*WORK TASK*
Retype only the lines at the head of the records, first through the one with "- [瑪瑙轉為中颱！今晨低溫18.6度 最冷時間點曝光", exactly as written.

Collected data entries
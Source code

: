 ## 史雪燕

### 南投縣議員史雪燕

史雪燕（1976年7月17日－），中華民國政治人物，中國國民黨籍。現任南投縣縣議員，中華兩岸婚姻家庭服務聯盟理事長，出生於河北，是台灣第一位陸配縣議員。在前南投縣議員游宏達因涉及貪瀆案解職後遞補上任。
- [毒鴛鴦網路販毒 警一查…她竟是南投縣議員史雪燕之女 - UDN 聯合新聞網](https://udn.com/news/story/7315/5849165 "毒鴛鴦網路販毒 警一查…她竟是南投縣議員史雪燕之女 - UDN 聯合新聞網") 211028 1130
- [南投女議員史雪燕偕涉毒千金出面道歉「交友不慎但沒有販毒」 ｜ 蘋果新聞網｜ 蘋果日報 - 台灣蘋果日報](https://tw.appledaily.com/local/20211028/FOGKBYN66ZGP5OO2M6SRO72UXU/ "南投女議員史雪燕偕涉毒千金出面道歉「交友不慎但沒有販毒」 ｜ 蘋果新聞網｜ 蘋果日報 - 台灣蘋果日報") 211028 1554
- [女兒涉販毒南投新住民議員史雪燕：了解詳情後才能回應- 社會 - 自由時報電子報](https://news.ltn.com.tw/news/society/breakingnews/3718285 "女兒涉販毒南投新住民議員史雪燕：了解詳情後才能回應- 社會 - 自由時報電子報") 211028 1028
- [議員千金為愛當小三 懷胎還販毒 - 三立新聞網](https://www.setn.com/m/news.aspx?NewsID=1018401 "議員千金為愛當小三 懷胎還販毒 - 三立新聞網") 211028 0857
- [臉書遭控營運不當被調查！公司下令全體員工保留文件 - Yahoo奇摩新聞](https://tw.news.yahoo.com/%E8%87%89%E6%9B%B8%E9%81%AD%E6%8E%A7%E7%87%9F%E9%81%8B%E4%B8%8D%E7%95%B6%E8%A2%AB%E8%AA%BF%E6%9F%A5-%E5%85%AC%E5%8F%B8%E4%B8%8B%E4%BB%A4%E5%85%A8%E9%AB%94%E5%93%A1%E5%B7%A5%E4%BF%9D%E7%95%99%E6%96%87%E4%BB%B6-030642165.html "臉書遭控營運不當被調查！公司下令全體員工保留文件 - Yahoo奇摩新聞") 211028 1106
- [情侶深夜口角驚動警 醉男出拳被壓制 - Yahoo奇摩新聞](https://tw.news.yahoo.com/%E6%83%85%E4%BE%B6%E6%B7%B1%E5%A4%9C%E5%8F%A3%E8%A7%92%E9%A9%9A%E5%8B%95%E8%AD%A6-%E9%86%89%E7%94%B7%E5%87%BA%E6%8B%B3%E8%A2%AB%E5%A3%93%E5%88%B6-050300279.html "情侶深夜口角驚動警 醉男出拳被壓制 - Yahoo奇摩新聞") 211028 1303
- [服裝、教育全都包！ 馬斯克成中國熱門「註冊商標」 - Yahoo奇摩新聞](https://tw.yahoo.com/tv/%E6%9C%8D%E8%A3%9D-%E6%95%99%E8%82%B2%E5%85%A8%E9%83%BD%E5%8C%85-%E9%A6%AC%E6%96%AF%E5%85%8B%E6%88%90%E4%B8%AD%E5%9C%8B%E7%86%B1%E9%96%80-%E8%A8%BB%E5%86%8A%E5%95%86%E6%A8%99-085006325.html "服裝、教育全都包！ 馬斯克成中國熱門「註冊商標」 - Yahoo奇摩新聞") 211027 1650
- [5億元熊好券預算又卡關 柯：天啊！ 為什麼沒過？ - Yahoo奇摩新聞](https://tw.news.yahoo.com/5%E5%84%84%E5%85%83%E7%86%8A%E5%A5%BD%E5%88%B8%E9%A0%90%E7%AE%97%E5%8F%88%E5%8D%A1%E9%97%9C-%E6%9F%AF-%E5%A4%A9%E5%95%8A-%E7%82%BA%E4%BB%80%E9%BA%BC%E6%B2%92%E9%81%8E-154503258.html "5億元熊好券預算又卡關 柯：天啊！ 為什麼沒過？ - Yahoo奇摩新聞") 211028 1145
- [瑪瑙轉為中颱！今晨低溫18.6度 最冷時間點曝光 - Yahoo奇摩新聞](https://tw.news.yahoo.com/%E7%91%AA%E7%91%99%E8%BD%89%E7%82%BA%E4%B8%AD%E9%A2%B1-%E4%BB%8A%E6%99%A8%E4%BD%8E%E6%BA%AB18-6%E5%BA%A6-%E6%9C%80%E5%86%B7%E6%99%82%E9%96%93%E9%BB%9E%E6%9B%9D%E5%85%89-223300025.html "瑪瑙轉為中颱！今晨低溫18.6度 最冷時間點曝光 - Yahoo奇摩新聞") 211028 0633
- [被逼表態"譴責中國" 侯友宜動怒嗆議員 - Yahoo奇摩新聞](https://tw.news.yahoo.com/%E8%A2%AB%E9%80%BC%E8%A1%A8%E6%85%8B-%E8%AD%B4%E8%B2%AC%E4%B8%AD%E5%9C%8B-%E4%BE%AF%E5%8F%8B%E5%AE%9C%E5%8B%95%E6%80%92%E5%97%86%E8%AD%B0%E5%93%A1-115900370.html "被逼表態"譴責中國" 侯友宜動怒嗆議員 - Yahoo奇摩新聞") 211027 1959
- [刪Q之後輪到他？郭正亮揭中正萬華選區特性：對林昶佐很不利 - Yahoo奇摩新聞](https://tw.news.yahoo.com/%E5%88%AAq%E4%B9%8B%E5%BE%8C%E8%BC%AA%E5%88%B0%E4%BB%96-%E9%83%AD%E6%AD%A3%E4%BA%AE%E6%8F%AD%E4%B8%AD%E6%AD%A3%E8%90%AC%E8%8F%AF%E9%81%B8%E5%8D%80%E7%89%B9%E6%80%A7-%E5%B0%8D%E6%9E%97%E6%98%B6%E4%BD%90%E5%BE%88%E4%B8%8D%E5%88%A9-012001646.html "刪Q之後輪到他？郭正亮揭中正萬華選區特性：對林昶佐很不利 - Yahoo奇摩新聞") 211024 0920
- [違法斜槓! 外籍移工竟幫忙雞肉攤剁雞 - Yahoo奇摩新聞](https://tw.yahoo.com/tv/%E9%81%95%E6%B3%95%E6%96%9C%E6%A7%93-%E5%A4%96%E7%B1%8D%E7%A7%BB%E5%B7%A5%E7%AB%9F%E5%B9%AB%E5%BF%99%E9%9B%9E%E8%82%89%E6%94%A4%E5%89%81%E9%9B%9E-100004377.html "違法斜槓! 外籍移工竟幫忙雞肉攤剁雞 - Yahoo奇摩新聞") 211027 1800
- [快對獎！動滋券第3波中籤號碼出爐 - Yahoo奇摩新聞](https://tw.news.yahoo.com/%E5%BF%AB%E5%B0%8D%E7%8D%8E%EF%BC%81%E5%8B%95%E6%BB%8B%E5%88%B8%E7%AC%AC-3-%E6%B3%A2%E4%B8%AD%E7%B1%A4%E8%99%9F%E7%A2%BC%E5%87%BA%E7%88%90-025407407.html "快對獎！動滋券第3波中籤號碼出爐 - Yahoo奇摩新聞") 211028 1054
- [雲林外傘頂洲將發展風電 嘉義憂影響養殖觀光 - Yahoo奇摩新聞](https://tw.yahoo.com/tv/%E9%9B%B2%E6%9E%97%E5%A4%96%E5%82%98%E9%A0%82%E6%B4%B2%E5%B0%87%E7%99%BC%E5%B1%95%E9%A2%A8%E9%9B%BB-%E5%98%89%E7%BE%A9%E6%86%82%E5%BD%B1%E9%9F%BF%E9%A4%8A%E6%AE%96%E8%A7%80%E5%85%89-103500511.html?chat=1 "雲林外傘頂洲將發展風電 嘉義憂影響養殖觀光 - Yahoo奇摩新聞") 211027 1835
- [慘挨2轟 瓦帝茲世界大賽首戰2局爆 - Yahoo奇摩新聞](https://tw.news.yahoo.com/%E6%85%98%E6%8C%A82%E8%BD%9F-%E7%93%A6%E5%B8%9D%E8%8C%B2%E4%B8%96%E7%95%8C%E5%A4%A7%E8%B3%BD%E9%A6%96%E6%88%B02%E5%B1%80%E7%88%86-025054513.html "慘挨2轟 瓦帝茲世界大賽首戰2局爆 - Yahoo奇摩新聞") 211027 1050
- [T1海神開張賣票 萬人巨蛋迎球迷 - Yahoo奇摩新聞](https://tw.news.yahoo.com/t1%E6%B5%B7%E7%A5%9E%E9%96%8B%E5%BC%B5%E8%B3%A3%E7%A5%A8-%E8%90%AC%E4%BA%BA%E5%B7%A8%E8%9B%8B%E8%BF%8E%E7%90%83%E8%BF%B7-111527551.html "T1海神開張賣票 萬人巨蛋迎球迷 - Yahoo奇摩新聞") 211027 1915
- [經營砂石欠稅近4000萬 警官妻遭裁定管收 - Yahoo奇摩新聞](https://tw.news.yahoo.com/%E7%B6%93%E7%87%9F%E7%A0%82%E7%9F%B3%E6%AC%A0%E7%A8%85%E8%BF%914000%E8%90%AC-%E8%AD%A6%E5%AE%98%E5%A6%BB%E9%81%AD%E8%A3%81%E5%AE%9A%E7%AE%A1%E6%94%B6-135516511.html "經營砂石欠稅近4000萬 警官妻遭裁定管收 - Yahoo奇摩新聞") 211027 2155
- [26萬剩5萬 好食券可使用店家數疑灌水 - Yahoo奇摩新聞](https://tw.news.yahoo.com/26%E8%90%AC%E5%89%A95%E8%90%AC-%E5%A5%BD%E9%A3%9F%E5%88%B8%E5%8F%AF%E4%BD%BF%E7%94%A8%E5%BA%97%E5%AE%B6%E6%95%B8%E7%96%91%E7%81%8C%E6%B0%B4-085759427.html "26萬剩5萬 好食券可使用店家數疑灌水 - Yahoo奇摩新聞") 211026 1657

*SOLVED EXERCISE*
Source code

: ## 史雪燕

### 南投縣議員史雪燕

史雪燕（1976年7月17日－），中華民國政治人物，中國國民黨籍。現任南投縣縣議員，中華兩岸婚姻家庭服務聯盟理事長，出生於河北，是台灣第一位陸配縣議員。在前南投縣議員游宏達因涉及貪瀆案解職後遞補上任。
- [毒鴛鴦網路販毒 警一查…她竟是南投縣議員史雪燕之女 - UDN 聯合新聞網](https://udn.com/news/story/7315/5849165 "毒鴛鴦網路販毒 警一查…她竟是南投縣議員史雪燕之女 - UDN 聯合新聞網") 211028 1130
- [南投女議員史雪燕偕涉毒千金出面道歉「交友不慎但沒有販毒」 ｜ 蘋果新聞網｜ 蘋果日報 - 台灣蘋果日報](https://tw.appledaily.com/local/20211028/FOGKBYN66ZGP5OO2M6SRO72UXU/ "南投女議員史雪燕偕涉毒千金出面道歉「交友不慎但沒有販毒」 ｜ 蘋果新聞網｜ 蘋果日報 - 台灣蘋果日報") 211028 1554
- [女兒涉販毒南投新住民議員史雪燕：了解詳情後才能回應- 社會 - 自由時報電子報](https://news.ltn.com.tw/news/society/breakingnews/3718285 "女兒涉販毒南投新住民議員史雪燕：了解詳情後才能回應- 社會 - 自由時報電子報") 211028 1028
- [議員千金為愛當小三 懷胎還販毒 - 三立新聞網](https://www.setn.com/m/news.aspx?NewsID=1018401 "議員千金為愛當小三 懷胎還販毒 - 三立新聞網") 211028 0857
- [臉書遭控營運不當被調查！公司下令全體員工保留文件 - Yahoo奇摩新聞](https://tw.news.yahoo.com/%E8%87%89%E6%9B%B8%E9%81%AD%E6%8E%A7%E7%87%9F%E9%81%8B%E4%B8%8D%E7%95%B6%E8%A2%AB%E8%AA%BF%E6%9F%A5-%E5%85%AC%E5%8F%B8%E4%B8%8B%E4%BB%A4%E5%85%A8%E9%AB%94%E5%93%A1%E5%B7%A5%E4%BF%9D%E7%95%99%E6%96%87%E4%BB%B6-030642165.html "臉書遭控營運不當被調查！公司下令全體員工保留文件 - Yahoo奇摩新聞") 211028 1106
- [情侶深夜口角驚動警 醉男出拳被壓制 - Yahoo奇摩新聞](https://tw.news.yahoo.com/%E6%83%85%E4%BE%B6%E6%B7%B1%E5%A4%9C%E5%8F%A3%E8%A7%92%E9%A9%9A%E5%8B%95%E8%AD%A6-%E9%86%89%E7%94%B7%E5%87%BA%E6%8B%B3%E8%A2%AB%E5%A3%93%E5%88%B6-050300279.html "情侶深夜口角驚動警 醉男出拳被壓制 - Yahoo奇摩新聞") 211028 1303
- [服裝、教育全都包！ 馬斯克成中國熱門「註冊商標」 - Yahoo奇摩新聞](https://tw.yahoo.com/tv/%E6%9C%8D%E8%A3%9D-%E6%95%99%E8%82%B2%E5%85%A8%E9%83%BD%E5%8C%85-%E9%A6%AC%E6%96%AF%E5%85%8B%E6%88%90%E4%B8%AD%E5%9C%8B%E7%86%B1%E9%96%80-%E8%A8%BB%E5%86%8A%E5%95%86%E6%A8%99-085006325.html "服裝、教育全都包！ 馬斯克成中國熱門「註冊商標」 - Yahoo奇摩新聞") 211027 1650
- [5億元熊好券預算又卡關 柯：天啊！ 為什麼沒過？ - Yahoo奇摩新聞](https://tw.news.yahoo.com/5%E5%84%84%E5%85%83%E7%86%8A%E5%A5%BD%E5%88%B8%E9%A0%90%E7%AE%97%E5%8F%88%E5%8D%A1%E9%97%9C-%E6%9F%AF-%E5%A4%A9%E5%95%8A-%E7%82%BA%E4%BB%80%E9%BA%BC%E6%B2%92%E9%81%8E-154503258.html "5億元熊好券預算又卡關 柯：天啊！ 為什麼沒過？ - Yahoo奇摩新聞") 211028 1145
- [瑪瑙轉為中颱！今晨低溫18.6度 最冷時間點曝光 - Yahoo奇摩新聞](https://tw.news.yahoo.com/%E7%91%AA%E7%91%99%E8%BD%89%E7%82%BA%E4%B8%AD%E9%A2%B1-%E4%BB%8A%E6%99%A8%E4%BD%8E%E6%BA%AB18-6%E5%BA%A6-%E6%9C%80%E5%86%B7%E6%99%82%E9%96%93%E9%BB%9E%E6%9B%9D%E5%85%89-223300025.html "瑪瑙轉為中颱！今晨低溫18.6度 最冷時間點曝光 - Yahoo奇摩新聞") 211028 0633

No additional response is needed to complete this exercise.